**Exercise data**
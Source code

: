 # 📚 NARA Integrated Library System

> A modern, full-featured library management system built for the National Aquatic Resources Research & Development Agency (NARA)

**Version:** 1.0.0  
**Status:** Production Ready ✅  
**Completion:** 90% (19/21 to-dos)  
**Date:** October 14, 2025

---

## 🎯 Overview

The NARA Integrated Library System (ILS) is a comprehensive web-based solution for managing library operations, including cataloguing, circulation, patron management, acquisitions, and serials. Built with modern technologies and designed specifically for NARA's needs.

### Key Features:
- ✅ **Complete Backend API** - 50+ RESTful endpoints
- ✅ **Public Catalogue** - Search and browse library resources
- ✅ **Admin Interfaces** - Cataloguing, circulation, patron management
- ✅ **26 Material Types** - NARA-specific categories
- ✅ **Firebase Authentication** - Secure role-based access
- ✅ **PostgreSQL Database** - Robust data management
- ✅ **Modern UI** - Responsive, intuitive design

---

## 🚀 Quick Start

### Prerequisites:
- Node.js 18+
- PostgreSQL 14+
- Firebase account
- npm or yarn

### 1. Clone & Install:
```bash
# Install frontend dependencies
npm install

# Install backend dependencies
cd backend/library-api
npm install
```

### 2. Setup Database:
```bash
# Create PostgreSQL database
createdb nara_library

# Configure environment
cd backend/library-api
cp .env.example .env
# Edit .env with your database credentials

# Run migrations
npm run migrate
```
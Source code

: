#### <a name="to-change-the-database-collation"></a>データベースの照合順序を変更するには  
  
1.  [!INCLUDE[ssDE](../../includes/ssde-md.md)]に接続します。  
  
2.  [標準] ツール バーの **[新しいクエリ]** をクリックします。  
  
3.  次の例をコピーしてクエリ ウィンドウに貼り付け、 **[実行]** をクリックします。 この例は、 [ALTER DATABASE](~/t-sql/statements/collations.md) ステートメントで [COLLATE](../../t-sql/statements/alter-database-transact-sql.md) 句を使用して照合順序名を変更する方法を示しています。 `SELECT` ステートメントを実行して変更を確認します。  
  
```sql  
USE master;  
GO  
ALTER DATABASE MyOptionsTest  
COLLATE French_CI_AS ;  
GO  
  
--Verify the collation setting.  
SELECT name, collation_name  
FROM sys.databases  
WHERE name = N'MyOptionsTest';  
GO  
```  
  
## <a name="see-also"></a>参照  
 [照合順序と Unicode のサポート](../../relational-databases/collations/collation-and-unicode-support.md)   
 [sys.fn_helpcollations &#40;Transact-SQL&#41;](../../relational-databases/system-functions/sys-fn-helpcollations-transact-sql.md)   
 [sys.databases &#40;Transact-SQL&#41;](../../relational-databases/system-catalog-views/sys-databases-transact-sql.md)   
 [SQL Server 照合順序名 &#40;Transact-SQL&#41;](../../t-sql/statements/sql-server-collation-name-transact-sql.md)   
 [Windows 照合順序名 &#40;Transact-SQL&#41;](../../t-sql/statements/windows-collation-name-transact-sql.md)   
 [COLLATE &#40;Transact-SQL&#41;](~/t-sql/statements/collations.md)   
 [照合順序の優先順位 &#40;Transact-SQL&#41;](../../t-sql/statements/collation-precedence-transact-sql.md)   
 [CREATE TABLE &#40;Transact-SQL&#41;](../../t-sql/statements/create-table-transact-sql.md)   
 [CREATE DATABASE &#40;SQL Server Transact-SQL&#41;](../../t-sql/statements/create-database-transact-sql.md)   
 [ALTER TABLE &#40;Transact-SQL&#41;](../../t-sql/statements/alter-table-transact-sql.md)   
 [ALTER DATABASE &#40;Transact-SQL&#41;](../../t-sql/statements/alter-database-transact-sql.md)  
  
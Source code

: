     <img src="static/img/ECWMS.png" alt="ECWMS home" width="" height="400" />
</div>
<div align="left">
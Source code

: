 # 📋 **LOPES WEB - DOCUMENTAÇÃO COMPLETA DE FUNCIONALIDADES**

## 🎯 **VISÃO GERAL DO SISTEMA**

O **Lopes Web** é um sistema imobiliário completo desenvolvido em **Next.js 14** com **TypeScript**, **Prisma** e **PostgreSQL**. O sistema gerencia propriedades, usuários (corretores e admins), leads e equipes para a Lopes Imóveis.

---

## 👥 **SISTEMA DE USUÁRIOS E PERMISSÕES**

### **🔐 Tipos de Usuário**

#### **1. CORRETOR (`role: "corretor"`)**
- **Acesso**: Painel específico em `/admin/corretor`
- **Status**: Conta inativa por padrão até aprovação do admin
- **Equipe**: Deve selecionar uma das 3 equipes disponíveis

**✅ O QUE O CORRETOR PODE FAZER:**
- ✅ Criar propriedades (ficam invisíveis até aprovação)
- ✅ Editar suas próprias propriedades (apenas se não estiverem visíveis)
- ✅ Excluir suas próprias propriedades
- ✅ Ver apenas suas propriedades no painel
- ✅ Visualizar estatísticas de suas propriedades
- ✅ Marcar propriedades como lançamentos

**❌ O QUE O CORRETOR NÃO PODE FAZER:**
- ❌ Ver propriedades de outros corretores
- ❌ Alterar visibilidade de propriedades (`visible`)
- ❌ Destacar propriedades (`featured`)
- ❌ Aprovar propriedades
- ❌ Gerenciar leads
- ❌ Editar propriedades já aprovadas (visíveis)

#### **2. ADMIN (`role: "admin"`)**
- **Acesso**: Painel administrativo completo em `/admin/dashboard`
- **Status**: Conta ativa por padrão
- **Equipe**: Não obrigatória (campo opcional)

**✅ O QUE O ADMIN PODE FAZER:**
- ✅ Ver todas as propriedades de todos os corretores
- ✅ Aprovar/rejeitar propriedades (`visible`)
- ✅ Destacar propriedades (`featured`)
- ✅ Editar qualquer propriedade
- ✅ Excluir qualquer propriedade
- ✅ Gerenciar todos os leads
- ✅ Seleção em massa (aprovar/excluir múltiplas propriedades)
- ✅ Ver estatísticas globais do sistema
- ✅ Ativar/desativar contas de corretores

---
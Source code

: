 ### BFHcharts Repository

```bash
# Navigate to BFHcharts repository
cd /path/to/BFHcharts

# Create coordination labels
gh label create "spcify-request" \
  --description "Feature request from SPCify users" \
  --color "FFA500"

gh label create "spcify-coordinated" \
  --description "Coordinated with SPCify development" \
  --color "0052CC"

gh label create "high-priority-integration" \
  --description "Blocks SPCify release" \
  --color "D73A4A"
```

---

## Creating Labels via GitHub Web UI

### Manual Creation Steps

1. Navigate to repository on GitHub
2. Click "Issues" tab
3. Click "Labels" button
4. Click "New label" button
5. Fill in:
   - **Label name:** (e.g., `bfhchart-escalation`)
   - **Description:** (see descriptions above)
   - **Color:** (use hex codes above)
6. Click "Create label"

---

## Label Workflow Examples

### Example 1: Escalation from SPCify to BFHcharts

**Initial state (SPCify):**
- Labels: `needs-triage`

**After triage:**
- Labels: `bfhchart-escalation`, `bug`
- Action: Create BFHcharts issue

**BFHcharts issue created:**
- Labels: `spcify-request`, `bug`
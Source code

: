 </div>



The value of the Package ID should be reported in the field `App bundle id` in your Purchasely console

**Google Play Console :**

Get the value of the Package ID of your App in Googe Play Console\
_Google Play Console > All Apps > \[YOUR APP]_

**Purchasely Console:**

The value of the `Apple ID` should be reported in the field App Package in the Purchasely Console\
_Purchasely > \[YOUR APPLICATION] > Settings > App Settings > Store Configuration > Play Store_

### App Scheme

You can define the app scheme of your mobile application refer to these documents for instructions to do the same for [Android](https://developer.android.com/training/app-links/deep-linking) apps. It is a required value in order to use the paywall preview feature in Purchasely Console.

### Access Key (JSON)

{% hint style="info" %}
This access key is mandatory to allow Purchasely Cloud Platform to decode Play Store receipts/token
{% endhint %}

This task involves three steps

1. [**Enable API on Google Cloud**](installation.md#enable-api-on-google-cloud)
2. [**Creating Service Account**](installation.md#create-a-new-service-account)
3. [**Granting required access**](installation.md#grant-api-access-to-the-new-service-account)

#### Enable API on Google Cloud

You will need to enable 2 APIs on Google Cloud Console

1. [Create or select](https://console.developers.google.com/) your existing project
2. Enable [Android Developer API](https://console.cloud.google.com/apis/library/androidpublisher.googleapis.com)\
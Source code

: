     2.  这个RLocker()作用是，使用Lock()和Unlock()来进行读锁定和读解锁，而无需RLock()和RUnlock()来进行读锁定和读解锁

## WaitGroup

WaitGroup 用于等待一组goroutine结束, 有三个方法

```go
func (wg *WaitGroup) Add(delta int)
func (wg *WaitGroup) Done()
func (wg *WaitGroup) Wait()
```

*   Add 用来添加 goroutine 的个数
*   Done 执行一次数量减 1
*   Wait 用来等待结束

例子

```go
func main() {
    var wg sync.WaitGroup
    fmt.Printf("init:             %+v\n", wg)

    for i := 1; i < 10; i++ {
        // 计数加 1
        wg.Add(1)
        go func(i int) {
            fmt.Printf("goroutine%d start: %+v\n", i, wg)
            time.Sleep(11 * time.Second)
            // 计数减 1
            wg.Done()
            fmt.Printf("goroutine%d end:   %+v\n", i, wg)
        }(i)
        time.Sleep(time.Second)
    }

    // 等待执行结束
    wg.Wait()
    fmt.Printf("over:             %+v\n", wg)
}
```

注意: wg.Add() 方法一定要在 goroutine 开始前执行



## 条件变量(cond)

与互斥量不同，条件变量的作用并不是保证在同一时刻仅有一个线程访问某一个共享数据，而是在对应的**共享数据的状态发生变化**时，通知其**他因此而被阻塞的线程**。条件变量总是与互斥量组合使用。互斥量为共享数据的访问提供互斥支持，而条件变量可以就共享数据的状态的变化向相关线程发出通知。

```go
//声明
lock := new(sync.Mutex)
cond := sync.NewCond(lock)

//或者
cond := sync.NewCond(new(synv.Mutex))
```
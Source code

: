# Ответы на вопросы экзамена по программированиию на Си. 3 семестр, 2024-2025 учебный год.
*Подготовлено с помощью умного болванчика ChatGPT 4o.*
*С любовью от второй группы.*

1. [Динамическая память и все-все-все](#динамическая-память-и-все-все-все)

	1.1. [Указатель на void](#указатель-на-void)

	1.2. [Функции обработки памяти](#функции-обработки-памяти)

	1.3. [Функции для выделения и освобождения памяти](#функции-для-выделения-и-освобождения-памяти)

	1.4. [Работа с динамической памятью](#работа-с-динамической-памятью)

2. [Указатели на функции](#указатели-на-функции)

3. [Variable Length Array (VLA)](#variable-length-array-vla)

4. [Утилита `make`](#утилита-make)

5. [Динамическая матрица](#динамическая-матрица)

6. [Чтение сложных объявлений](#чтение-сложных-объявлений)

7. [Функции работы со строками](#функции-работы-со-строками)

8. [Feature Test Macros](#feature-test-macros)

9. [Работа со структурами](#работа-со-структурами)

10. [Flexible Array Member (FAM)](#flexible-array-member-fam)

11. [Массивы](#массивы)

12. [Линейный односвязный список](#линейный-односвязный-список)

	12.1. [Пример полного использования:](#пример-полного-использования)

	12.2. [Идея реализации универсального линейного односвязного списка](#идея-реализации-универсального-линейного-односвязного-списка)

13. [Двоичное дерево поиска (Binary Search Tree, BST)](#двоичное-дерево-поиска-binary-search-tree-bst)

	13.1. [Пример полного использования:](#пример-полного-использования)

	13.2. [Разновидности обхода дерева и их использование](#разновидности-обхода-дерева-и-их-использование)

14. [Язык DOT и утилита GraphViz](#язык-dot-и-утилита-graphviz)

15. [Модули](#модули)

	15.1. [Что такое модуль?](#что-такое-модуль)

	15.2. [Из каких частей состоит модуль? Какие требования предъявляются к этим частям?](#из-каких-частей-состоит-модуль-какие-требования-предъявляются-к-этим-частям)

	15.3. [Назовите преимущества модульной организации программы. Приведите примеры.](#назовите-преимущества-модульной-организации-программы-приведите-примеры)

**What to work on**
Your task is to say how many lines in the entries above contain the word "утилита". Please write only the number.

**Reply to the exercise**
2